Your instructions: Look for "proactive" in the records and copy every line that has it.

Extracted data:
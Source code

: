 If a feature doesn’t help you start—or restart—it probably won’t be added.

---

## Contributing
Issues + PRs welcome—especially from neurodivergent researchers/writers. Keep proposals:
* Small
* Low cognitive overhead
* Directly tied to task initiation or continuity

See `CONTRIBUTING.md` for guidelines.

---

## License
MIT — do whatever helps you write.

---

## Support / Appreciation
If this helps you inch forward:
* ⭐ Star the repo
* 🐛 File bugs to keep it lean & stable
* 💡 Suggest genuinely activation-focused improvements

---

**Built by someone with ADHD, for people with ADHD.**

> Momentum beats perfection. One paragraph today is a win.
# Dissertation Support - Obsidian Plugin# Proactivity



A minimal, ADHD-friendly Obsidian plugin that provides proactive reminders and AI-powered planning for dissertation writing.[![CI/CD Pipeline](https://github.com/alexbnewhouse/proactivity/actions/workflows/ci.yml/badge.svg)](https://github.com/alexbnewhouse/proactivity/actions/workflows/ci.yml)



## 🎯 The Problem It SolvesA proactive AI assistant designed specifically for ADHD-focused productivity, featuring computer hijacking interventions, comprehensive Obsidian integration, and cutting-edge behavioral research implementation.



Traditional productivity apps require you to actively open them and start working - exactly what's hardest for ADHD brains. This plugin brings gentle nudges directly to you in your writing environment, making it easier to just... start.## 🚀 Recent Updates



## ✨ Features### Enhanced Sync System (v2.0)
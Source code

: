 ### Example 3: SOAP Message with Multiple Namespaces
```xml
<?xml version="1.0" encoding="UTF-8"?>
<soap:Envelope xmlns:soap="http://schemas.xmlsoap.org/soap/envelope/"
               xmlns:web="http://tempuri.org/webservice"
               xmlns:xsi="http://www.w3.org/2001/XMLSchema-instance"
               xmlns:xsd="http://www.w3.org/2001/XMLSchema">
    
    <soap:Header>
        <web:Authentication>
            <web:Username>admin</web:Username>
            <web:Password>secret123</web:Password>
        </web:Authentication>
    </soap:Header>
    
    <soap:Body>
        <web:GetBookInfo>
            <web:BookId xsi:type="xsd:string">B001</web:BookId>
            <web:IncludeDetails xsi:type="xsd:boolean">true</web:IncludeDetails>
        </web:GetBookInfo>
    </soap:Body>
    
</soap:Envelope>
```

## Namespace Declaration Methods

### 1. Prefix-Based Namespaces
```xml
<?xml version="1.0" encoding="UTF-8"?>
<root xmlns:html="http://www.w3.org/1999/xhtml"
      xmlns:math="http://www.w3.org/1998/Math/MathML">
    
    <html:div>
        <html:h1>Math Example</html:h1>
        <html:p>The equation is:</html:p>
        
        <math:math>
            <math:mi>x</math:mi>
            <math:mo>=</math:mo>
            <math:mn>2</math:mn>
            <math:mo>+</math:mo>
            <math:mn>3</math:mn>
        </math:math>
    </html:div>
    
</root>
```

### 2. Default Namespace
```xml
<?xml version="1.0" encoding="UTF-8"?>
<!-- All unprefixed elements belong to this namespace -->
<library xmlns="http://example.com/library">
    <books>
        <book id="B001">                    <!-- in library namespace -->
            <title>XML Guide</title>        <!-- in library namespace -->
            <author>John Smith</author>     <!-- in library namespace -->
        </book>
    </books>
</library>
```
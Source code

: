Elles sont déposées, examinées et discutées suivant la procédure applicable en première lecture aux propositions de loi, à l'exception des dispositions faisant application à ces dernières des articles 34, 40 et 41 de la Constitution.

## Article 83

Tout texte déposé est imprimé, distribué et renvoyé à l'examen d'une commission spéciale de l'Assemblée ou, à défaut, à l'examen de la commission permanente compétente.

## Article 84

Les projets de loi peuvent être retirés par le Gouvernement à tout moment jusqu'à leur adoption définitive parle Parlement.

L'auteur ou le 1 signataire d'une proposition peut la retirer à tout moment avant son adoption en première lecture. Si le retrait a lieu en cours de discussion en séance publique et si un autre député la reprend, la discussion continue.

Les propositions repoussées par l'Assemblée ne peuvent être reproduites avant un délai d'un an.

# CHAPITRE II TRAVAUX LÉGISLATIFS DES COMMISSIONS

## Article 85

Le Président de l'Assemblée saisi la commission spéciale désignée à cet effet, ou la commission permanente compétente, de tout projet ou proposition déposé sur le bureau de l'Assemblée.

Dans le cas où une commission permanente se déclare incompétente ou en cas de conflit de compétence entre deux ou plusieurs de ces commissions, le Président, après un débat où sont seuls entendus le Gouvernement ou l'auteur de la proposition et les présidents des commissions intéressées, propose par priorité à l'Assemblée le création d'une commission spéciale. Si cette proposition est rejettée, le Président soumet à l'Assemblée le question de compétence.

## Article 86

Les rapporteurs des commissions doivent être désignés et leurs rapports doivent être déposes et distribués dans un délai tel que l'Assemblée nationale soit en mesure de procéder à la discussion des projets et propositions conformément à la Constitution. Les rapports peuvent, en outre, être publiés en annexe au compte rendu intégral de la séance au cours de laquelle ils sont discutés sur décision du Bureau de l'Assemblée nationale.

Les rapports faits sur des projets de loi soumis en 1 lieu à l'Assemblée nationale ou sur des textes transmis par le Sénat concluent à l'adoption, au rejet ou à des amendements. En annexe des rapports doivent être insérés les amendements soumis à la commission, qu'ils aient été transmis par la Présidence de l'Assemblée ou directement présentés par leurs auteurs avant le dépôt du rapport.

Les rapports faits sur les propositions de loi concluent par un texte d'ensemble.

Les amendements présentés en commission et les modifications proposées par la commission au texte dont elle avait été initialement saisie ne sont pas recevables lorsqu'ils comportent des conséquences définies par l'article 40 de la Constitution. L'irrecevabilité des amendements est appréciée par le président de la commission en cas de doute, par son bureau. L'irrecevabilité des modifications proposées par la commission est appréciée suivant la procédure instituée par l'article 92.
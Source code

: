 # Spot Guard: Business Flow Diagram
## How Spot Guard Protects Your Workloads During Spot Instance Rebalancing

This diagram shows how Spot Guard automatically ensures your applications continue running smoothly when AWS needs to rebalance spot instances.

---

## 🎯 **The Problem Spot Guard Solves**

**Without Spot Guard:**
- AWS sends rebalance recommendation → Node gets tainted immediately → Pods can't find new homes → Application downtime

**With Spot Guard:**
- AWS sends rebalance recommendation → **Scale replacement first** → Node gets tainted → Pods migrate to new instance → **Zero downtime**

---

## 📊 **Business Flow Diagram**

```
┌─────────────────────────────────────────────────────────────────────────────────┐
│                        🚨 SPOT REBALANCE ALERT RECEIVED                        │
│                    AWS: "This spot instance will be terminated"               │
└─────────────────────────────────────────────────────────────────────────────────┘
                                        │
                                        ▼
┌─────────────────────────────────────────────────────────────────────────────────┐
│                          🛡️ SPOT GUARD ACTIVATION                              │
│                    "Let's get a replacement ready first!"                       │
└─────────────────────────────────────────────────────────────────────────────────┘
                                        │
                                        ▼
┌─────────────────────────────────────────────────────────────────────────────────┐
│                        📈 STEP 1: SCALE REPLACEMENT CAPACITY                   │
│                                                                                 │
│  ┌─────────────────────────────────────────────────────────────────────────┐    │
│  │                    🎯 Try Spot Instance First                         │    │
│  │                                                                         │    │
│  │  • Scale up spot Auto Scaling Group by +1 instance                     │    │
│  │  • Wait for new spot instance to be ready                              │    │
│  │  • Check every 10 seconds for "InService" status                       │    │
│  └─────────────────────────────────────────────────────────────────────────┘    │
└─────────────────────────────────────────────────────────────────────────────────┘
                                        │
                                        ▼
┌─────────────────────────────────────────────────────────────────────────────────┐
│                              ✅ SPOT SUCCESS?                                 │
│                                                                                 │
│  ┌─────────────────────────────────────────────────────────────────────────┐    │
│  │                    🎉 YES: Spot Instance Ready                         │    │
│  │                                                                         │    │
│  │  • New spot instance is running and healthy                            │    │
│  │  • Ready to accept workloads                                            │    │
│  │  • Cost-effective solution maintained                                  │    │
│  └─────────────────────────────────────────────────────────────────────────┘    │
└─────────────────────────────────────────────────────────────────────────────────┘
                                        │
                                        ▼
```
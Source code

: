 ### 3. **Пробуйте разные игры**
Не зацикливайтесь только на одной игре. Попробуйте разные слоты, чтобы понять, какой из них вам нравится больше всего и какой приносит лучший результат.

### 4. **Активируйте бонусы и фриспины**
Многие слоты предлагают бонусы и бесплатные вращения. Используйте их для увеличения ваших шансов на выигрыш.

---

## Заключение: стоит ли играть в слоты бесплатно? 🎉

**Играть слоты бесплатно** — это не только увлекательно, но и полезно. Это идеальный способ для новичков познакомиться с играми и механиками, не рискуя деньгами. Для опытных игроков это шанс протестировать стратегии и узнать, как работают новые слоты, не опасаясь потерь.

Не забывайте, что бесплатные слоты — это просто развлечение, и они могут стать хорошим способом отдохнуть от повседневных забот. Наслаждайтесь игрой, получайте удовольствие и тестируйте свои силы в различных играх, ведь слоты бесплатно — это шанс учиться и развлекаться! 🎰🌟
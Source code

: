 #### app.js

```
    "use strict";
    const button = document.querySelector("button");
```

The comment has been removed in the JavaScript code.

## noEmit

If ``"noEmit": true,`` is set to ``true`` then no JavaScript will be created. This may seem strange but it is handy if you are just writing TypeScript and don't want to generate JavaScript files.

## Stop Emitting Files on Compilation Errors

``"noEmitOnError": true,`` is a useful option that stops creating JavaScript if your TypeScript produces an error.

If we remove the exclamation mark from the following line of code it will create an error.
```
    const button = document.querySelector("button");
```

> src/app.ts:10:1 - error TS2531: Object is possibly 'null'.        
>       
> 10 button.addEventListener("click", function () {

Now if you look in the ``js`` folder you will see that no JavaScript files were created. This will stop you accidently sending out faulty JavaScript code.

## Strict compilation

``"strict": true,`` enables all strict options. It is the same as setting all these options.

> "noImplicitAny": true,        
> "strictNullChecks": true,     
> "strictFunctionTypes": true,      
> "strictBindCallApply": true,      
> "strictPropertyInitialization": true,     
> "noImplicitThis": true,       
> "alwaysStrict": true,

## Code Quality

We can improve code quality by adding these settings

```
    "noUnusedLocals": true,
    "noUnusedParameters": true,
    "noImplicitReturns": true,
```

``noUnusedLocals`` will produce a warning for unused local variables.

Response box:
A minimal, ADHD-friendly Obsidian plugin that provides proactive reminders and AI-powered planning for dissertation writing.[![CI/CD Pipeline](https://github.com/alexbnewhouse/proactivity/actions/workflows/ci.yml/badge.svg)](https://github.com/alexbnewhouse/proactivity/actions/workflows/ci.yml)
## 🎯 The Problem It SolvesA proactive AI assistant designed specifically for ADHD-focused productivity, featuring computer hijacking interventions, comprehensive Obsidian integration, and cutting-edge behavioral research implementation.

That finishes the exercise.